Most notable of these characteristics is that the company annually donates to non-profit organizations 7.5 percent of all pre-tax earnings through the foundation it created, employee community action teams and corporate grants. The company's website explains that the funds aim toward "creative problem solving and hopefulness."

The Northampton, Mass. based Meadowbrook is an umbrella group that claims to be "socially responsible" and up to the challenge of maintaining Ben & Jerry's well-known social vigilance.

The manager of Hanover's Ben & Jerry's store Vic Hall said most local owners are involved with the ice cream company in part because of its social activism.

Almost all of the students interviewed by The Dartmouth were aware of the company's image and expressed concern that a buyout would affect the company's ideals.

"Ben & Jerry's just kind of has a reputation of being a small company, treating their workers well and caring about what products they put into their ice cream," Ben Bell '00 said.

Sara Becker '00 similarly said, "I think the appeal of the company is that it's owned by these two gentlemen who have a consumer-friendly connotation."

Becker acknowledged that she was not an ice cream expert, but she said "the whole brand image" is an important aspect of the designer ice cream's appeal.

The students interviewed by the Dartmouth were, for the most part, hesitant to say whether a corporate buyout would affect their average rates of ice cream consumption, but some said such a takeover would ruin the company's image.

Becker said if Ben & Jerry's were owned by a larger corporation, she would be "less inclined to give them [her] money or support."

That is just the worry for nonprofit groups, franchise owners and ice cream supporters across the country, as well as Vermont politicians, who have joined in vocal protests against any possible takeover.
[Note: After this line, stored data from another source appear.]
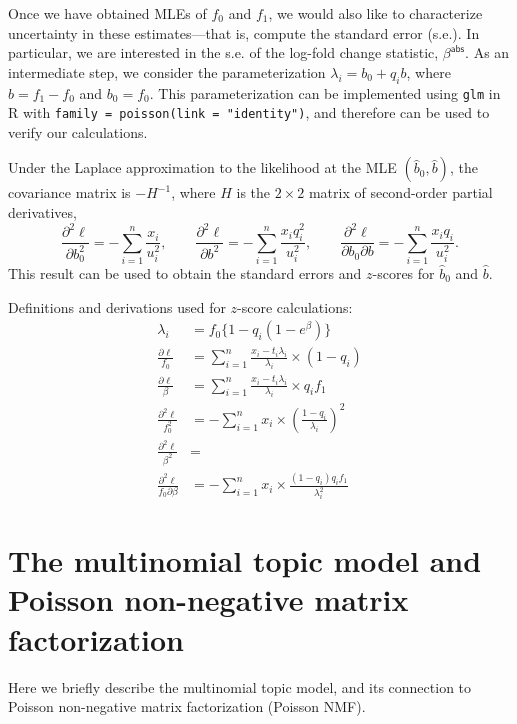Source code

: \documentclass[final]{siamart171218}
\begin{document}
Once we have obtained MLEs of $f_0$ and $f_1$, we would also like to
characterize uncertainty in these estimates---that is, compute the
standard error (s.e.). In particular, we are interested in the s.e. of
the log-fold change statistic, $\beta^{\mathsf{abs}}$. As an
intermediate step, we consider the parameterization $\lambda_i = b_0 +
q_i b$, where $b = f_1 - f_0$ and $b_0 = f_0$. This parameterization
can be implemented using {\tt glm} in R with {\tt family =
  poisson(link = "identity")}, and therefore can be used to verify our
calculations.

Under the Laplace approximation to the likelihood at the MLE
$(\hat{b}_0, \hat{b})$, the covariance matrix is $-H^{-1}$, where $H$
is the $2 \times 2$ matrix of second-order partial derivatives,
\begin{equation*}
\frac{\partial^2\ell}{\partial b_0^2} = 
-\sum_{i=1}^n \frac{x_i}{u_i^2}, \qquad
\frac{\partial^2\ell}{\partial b^2} = 
-\sum_{i=1}^n \frac{x_i q_i^2}{u_i^2}, \qquad
\frac{\partial^2\ell}{\partial b_0 \partial b} = 
-\sum_{i=1}^n \frac{x_i q_i}{u_i^2}.
\end{equation*}
This result can be used to obtain the standard errors and $z$-scores
for $\hat{b}_0$ and $\hat{b}$.

Definitions and derivations used for $z$-score calculations:
\begin{align}
\lambda_i &= f_0\{1 - q_i(1-e^{\beta})\} \\
\frac{\partial\ell}{f_0} &= 
\sum_{i=1}^n \frac{x_i - t_i\lambda_i}{\lambda_i} \times (1-q_i) \\
\frac{\partial\ell}{\beta} &= 
\sum_{i=1}^n \frac{x_i - t_i\lambda_i}{\lambda_i} \times q_i f_1 \\
\frac{\partial^2\ell}{f_0^2} &=
-\sum_{i=1}^n x_i \times \left(\frac{1-q_i}{\lambda_i}\right)^2 \\
\frac{\partial^2\ell}{\beta^2} &= \\
\frac{\partial^2\ell}{f_0\partial\beta} &= 
-\sum_{i=1}^n x_i \times \frac{(1-q_i) q_i f_1}{\lambda_i^2}
\end{align}

\section{The multinomial topic model and Poisson non-negative matrix
  factorization}

Here we briefly describe the multinomial topic model, and its
connection to Poisson non-negative matrix factorization (Poisson NMF).
\end{document}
They claim that a big corporation would not have the same commitment to pursuing social causes such as saving the rain forests, helping the homeless and aiding local businesses.

"There are some franchise owners that have said that if a different leadership takes over the corporation, they might sell their franchise," Hall explained.

However, he said a lot of Ben & Jerry's future success rides on the public's perception of the company.

"As long as the business could retain its commitment to its social values, which some people think would not happen with a corporate takeover, I think it would be all right," Hall said.

Currently, Meadowbrook and Ben & Jerry's are in private negotiations, but according to a copy of a letter dated Feb. 4 on Meadowbrook Lane Capital letterhead, the group is offering $32 a share, or $268 million, for the ice cream company. As part of the takeover, the company would also get a new board and a new chief executive and become a private company.

The ice cream company has received multiple buyout offers in the past few months. Chartwell Investments, which typically invests in basic industry, said it would be able to facilitate distribution. Dreyer's Grand Ice Cream Inc., an Oakland, Calif.-based ice cream maker, reportedly made an offer on Feb. 2. Unilever P.L.C., which owns the Breyer's ice cream brand, also has offered to buy Ben & Jerry's.

Ben & Jerry's stock price has been sluggish for the last seven years. After going public in 1986, it hit its peak at $30.50 a share in 1992, and then fell to $12 in 1997. That year, Ben & Jerry's said it would hire a new chief executive.

It conducted a much-publicized, nationwide search before settling on Robert Holland, a McKinsey Company consultant, who was replaced less than two years later by Perry D. Odak, the current chief executive.

The Meadowbrook proposal would replace the existing board with food and finance-savvy individuals. The group says it would continue financing Ben & Jerry's foundation.

For now, Hall said the companies are in negotiations and little information is available to the public.